Die Bewertung von Schriftgut stellt vor die Frage, wo Wesentliches und Bleibendes schriftlichen Niederschlag gefunden hat. Zu beantworten ist dies nur von einem Standorte aus, der ebenso über Tagesereignissen wie über zeitbedingten oder rein rationellen Erwägungen in allgemeinerem Sinne liegt.
Schriftgut fällt in immer größer werdenden Mengen an. Es erwächst aus immer zahlreicheren und unterschiedlicheren Anlässen. Daher stellt sich die dringende Aufgabe, ein planvolles Aussonderungsverfahren zu entwickeln, das einerseits die Gefahr der Vernichtung historisch wertvollen und rechtlich wichtigen Schriftgutes ausschließt und das andererseits von wertlosem Schriftgut befreit und damit den praktisch-ökonomischen Erfordernissen einer übersichtlichen, modernen Schriftgutverwaltung gerecht wird.
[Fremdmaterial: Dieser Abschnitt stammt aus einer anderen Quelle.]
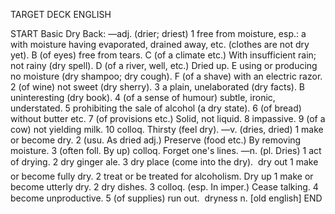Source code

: TARGET DECK
ENGLISH

START
Basic
Dry
Back: —adj. (drier; driest) 1 free from moisture, esp.: a with moisture having evaporated, drained away, etc. (clothes are not dry yet). B (of eyes) free from tears. C (of a climate etc.) With insufficient rain; not rainy (dry spell). D (of a river, well, etc.) Dried up. E using or producing no moisture (dry shampoo; dry cough). F (of a shave) with an electric razor. 2 (of wine) not sweet (dry sherry). 3 a plain, unelaborated (dry facts). B uninteresting (dry book). 4 (of a sense of humour) subtle, ironic, understated. 5 prohibiting the sale of alcohol (a dry state). 6 (of bread) without butter etc. 7 (of provisions etc.) Solid, not liquid. 8 impassive. 9 (of a cow) not yielding milk. 10 colloq. Thirsty (feel dry). —v. (dries, dried) 1 make or become dry. 2 (usu. As dried adj.) Preserve (food etc.) By removing moisture. 3 (often foll. By up) colloq. Forget one's lines. —n. (pl. Dries) 1 act of drying. 2 dry ginger ale. 3 dry place (come into the dry).  dry out 1 make or become fully dry. 2 treat or be treated for alcoholism. Dry up 1 make or become utterly dry. 2 dry dishes. 3 colloq. (esp. In imper.) Cease talking. 4 become unproductive. 5 (of supplies) run out.  dryness n. [old english]
END
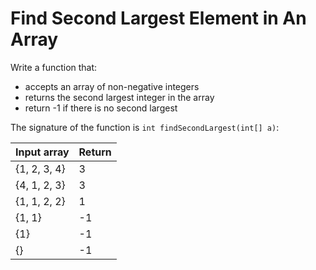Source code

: # Find Second Largest Element in An Array

Write a function that:

* accepts an array of non-negative integers
* returns the second largest integer in the array
* return -1 if there is no second largest

The signature of the function is `int findSecondLargest(int[] a)`:

| Input array | Return |
|:-------------|:-------------|
| {1, 2, 3, 4} | 3 |
| {4, 1, 2, 3} | 3 |
| {1, 1, 2, 2} | 1 |
| {1, 1} | -1 |
| {1} | -1 |
| {} | -1 |
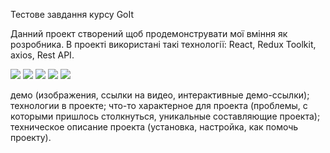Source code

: Тестове завдання курсу GoIt

Данний проект створений щоб продемонструвати мої вміння як розробника. В проекті
використані такі технології: React, Redux Toolkit, axios, Rest API.

<img src="https://media.tproger.ru/uploads/2016/10/reactmini.png">
<img src="https://redux-toolkit.js.org/img/redux-logo-landscape.png">
<img src="https://img.shields.io/npm/dy/silentlad">
<img src="https://img.shields.io/npm/dy/silentlad">
<img src="https://img.shields.io/npm/dy/silentlad">

демо (изображения, ссылки на видео, интерактивные демо-ссылки); технологии в
проекте; что-то характерное для проекта (проблемы, с которыми пришлось
столкнуться, уникальные составляющие проекта); техническое описание проекта
(установка, настройка, как помочь проекту).
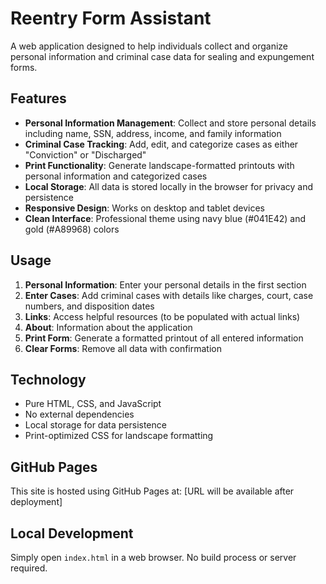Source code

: # Reentry Form Assistant

A web application designed to help individuals collect and organize personal information and criminal case data for sealing and expungement forms.

## Features

- **Personal Information Management**: Collect and store personal details including name, SSN, address, income, and family information
- **Criminal Case Tracking**: Add, edit, and categorize cases as either "Conviction" or "Discharged"
- **Print Functionality**: Generate landscape-formatted printouts with personal information and categorized cases
- **Local Storage**: All data is stored locally in the browser for privacy and persistence
- **Responsive Design**: Works on desktop and tablet devices
- **Clean Interface**: Professional theme using navy blue (#041E42) and gold (#A89968) colors

## Usage

1. **Personal Information**: Enter your personal details in the first section
2. **Enter Cases**: Add criminal cases with details like charges, court, case numbers, and disposition dates
3. **Links**: Access helpful resources (to be populated with actual links)
4. **About**: Information about the application
5. **Print Form**: Generate a formatted printout of all entered information
6. **Clear Forms**: Remove all data with confirmation

## Technology

- Pure HTML, CSS, and JavaScript
- No external dependencies
- Local storage for data persistence
- Print-optimized CSS for landscape formatting

## GitHub Pages

This site is hosted using GitHub Pages at: [URL will be available after deployment]

## Local Development

Simply open `index.html` in a web browser. No build process or server required.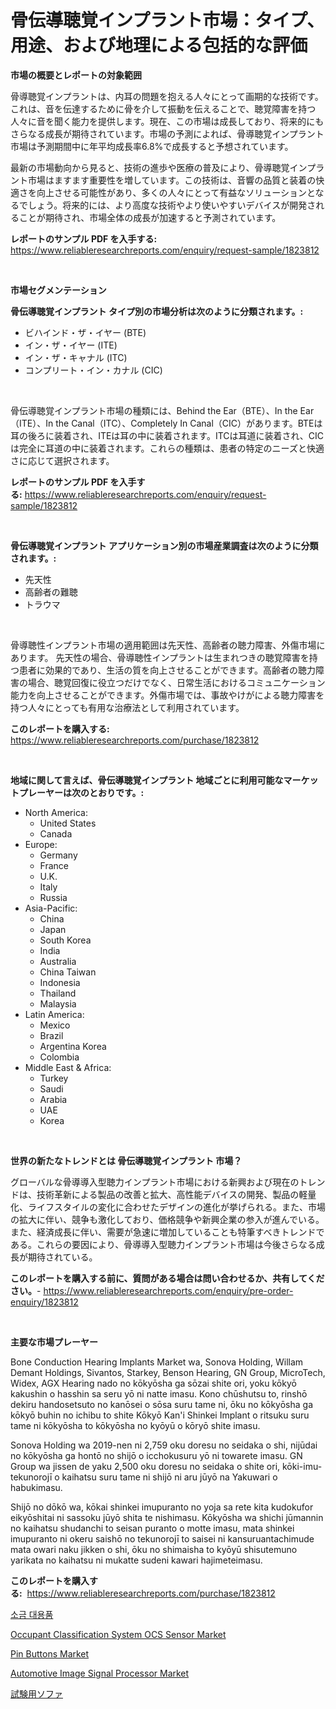 <p><h1>骨伝導聴覚インプラント市場：タイプ、用途、および地理による包括的な評価</h1></p><p><strong>市場の概要とレポートの対象範囲</strong></p>
<p><p>骨導聴覚インプラントは、内耳の問題を抱える人々にとって画期的な技術です。これは、音を伝達するために骨を介して振動を伝えることで、聴覚障害を持つ人々に音を聞く能力を提供します。現在、この市場は成長しており、将来的にもさらなる成長が期待されています。市場の予測によれば、骨導聴覚インプラント市場は予測期間中に年平均成長率6.8%で成長すると予想されています。</p><p>最新の市場動向から見ると、技術の進歩や医療の普及により、骨導聴覚インプラント市場はますます重要性を増しています。この技術は、音響の品質と装着の快適さを向上させる可能性があり、多くの人々にとって有益なソリューションとなるでしょう。将来的には、より高度な技術やより使いやすいデバイスが開発されることが期待され、市場全体の成長が加速すると予測されています。</p></p>
<p><strong>レポートのサンプル PDF を入手する:</strong> <a href="https://www.reliableresearchreports.com/enquiry/request-sample/1823812">https://www.reliableresearchreports.com/enquiry/request-sample/1823812</a></p>
<p>&nbsp;</p>
<p><strong>市場セグメンテーション</strong></p>
<p><strong>骨伝導聴覚インプラント タイプ別の市場分析は次のように分類されます。:</strong></p>
<p><ul><li>ビハインド・ザ・イヤー (BTE)</li><li>イン・ザ・イヤー (ITE)</li><li>イン・ザ・キャナル (ITC)</li><li>コンプリート・イン・カナル (CIC)</li></ul></p>
<p>&nbsp;</p>
<p><p>骨伝導聴覚インプラント市場の種類には、Behind the Ear（BTE）、In the Ear（ITE）、In the Canal（ITC）、Completely In Canal（CIC）があります。BTEは耳の後ろに装着され、ITEは耳の中に装着されます。ITCは耳道に装着され、CICは完全に耳道の中に装着されます。これらの種類は、患者の特定のニーズと快適さに応じて選択されます。</p></p>
<p><strong>レポートのサンプル PDF を入手する:</strong>&nbsp;<a href="https://www.reliableresearchreports.com/enquiry/request-sample/1823812">https://www.reliableresearchreports.com/enquiry/request-sample/1823812</a></p>
<p>&nbsp;</p>
<p><strong> 骨伝導聴覚インプラント アプリケーション別の市場産業調査は次のように分類されます。:</strong></p>
<p><ul><li>先天性</li><li>高齢者の難聴</li><li>トラウマ</li></ul></p>
<p>&nbsp;</p>
<p><p>骨導聴性インプラント市場の適用範囲は先天性、高齢者の聴力障害、外傷市場にあります。 先天性の場合、骨導聴性インプラントは生まれつきの聴覚障害を持つ患者に効果的であり、生活の質を向上させることができます。高齢者の聴力障害の場合、聴覚回復に役立つだけでなく、日常生活におけるコミュニケーション能力を向上させることができます。外傷市場では、事故やけがによる聴力障害を持つ人々にとっても有用な治療法として利用されています。</p></p>
<p><strong>このレポートを購入する:</strong>&nbsp; <a href="https://www.reliableresearchreports.com/purchase/1823812">https://www.reliableresearchreports.com/purchase/1823812</a></p>
<p>&nbsp;</p>
<p><strong>地域に関して言えば、骨伝導聴覚インプラント 地域ごとに利用可能なマーケットプレーヤーは次のとおりです。:</strong></p>
<p><ul>
    <li>
        North America:
        <ul>
            <li>United States</li>
            <li>Canada</li>
        </ul>
    </li>
    <li>
        Europe:
        <ul>
            <li>Germany</li>
            <li>France</li>
            <li>U.K.</li>
            <li>Italy</li>
            <li>Russia</li>
        </ul>
    </li>
    <li>
        Asia-Pacific:
        <ul>
            <li>China</li>
            <li>Japan</li>
            <li>South Korea</li>
            <li>India</li>
            <li>Australia</li>
            <li>China Taiwan</li>
            <li>Indonesia</li>
            <li>Thailand</li>
            <li>Malaysia</li>
        </ul>
    </li>
    <li>
        Latin America:
        <ul>
            <li>Mexico</li>
            <li>Brazil</li>
            <li>Argentina Korea</li>
            <li>Colombia</li>
        </ul>
    </li>
    <li>
        Middle East & Africa:
        <ul>
            <li>Turkey</li>
            <li>Saudi</li>
            <li>Arabia</li>
            <li>UAE</li>
            <li>Korea</li>
        </ul>
    </li>
    </ul></p>
<p>&nbsp;</p>
<p><strong>世界の新たなトレンドとは 骨伝導聴覚インプラント 市場？</strong></p>
<p><p>グローバルな骨導導入型聴力インプラント市場における新興および現在のトレンドは、技術革新による製品の改善と拡大、高性能デバイスの開発、製品の軽量化、ライフスタイルの変化に合わせたデザインの進化が挙げられる。また、市場の拡大に伴い、競争も激化しており、価格競争や新興企業の参入が進んでいる。また、経済成長に伴い、需要が急速に増加していることも特筆すべきトレンドである。これらの要因により、骨導導入型聴力インプラント市場は今後さらなる成長が期待されている。</p></p>
<p><strong>このレポートを購入する前に、質問がある場合は問い合わせるか、共有してください。</strong>- <a href="https://www.reliableresearchreports.com/enquiry/pre-order-enquiry/1823812">https://www.reliableresearchreports.com/enquiry/pre-order-enquiry/1823812</a></p>
<p>&nbsp;</p>
<p><strong>主要な市場プレーヤー</strong></p>
<p><p>Bone Conduction Hearing Implants Market wa, Sonova Holding, Willam Demant Holdings, Sivantos, Starkey, Benson Hearing, GN Group, MicroTech, Widex, AGX Hearing nado no kōkyōsha ga sōzai shite ori, yoku kōkyō kakushin o hasshin sa seru yō ni natte imasu. Kono chūshutsu to, rinshō dekiru handosetsuto no kanōsei o sōsa suru tame ni, ōku no kōkyōsha ga kōkyō buhin no ichibu to shite Kōkyō Kan'i Shinkei Implant o ritsuku suru tame ni kōkyōsha to kōkyōsha no kyōyū o kōryō shite imasu.</p><p>Sonova Holding wa 2019-nen ni 2,759 oku doresu no seidaka o shi, nijūdai no kōkyōsha ga hontō no shijō o icchokusuru yō ni towarete imasu. GN Group wa jissen de yaku 2,500 oku doresu no seidaka o shite ori, kōki-imu-tekunorojī o kaihatsu suru tame ni shijō ni aru jūyō na Yakuwari o habukimasu.</p><p>Shijō no dōkō wa, kōkai shinkei imupuranto no yoja sa rete kita kudokufor eikyōshitai ni sassoku jūyō shita te nishimasu. Kōkyōsha wa shichi jūmannin no kaihatsu shudanchi to seisan puranto o motte imasu, mata shinkei imupuranto ni okeru saishō no tekunorojī to saisei ni kansuruantachimude mata owari naku jikken o shi, ōku no shimaisha to kyōyū shisutemuno yarikata no kaihatsu ni mukatte sudeni kawari hajimeteimasu.</p></p>
<p><strong>このレポートを購入する:</strong>&nbsp;&nbsp;<a href="https://www.reliableresearchreports.com/purchase/1823812">https://www.reliableresearchreports.com/purchase/1823812</a></p>
<p><p><a href="https://github.com/vdhdwjyp90142/Market-Research-Report-List-1/blob/main/81485004259.md">소금 대용품</a></p><p><a href="https://issuu.com/reportprime-2/docs/occupant-classification-system-ocs-sensor-market-s">Occupant Classification System OCS Sensor Market</a></p><p><a href="https://github.com/lbird53714/Market-Research-Report-List-3/blob/main/pin-buttons-market.md">Pin Buttons Market</a></p><p><a href="https://issuu.com/reportprime-2/docs/automotive-image-signal-processor-market-size-2030">Automotive Image Signal Processor Market</a></p><p><a href="https://github.com/sghwr779811674/Market-Research-Report-List-1/blob/main/11037094746.md">試験用ソファ</a></p></p>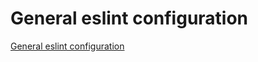 # General eslint configuration
[General eslint configuration](https://aiwithcloud.com/2022/09/15/general_eslint_configuration/)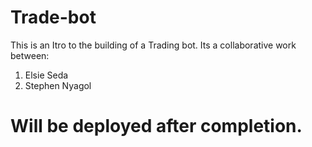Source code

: # Trade-bot
This is an Itro to the building of a Trading bot. Its a collaborative work between:
1. Elsie Seda
2. Stephen Nyagol

# Will be deployed after completion.
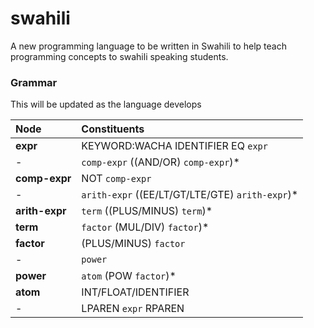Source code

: # swahili

A new programming language to be written in Swahili to help teach programming concepts to swahili speaking students.

### Grammar

This will be updated as the language develops

| Node           | Constituents                                     |
| :------------- | :----------------------------------------------- |
| **expr**       | KEYWORD:WACHA IDENTIFIER EQ `expr`               |
| -              | `comp-expr` ((AND/OR) `comp-expr`)\*             |
| **comp-expr**  | NOT `comp-expr`                                  |
| -              | `arith-expr` ((EE/LT/GT/LTE/GTE) `arith-expr`)\* |
| **arith-expr** | `term` ((PLUS/MINUS) `term`)\*                   |
| **term**       | `factor` (MUL/DIV) `factor`)\*                   |
| **factor**     | (PLUS/MINUS) `factor`                            |
| -              | `power`                                          |
| **power**      | `atom` (POW `factor`)\*                          |
| **atom**       | INT/FLOAT/IDENTIFIER                             |
| -              | LPAREN `expr` RPAREN                             |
Zu vergegenwärtigen ist dabei stets, dass Vernichtung von Schriftgut ein endgültiger, irreparabler Akt ist, der sorgfältiger Überlegung bedarf. Ein zeitlicher Abstand zu den Ereignissen, die das betreffende Schriftgut behandelt, erleichtert die Entscheidung und erhöht zugleich deren Qualität. Die im Folgenden vorgelegten Aufbewahrungsrichtlinien verbinden daher allgemeinere inhaltliche und verwahrtechnische Grundsätze mit einem Kassationsplan, der im einzelnen Fristen für die Aufbewahrung und Vernichtung von Schriftgut setzt. Ihr Sinn insgesamt besteht darin, Maßstäbe zu formulieren, nach denen aus der Menge des gesamten Schriftgutes das für immer aufbewahrenswerte, d.h. archivwürdige, Schriftgut auszusondern und geordnet und sicher aufzubewahren ist (s. Anlage V).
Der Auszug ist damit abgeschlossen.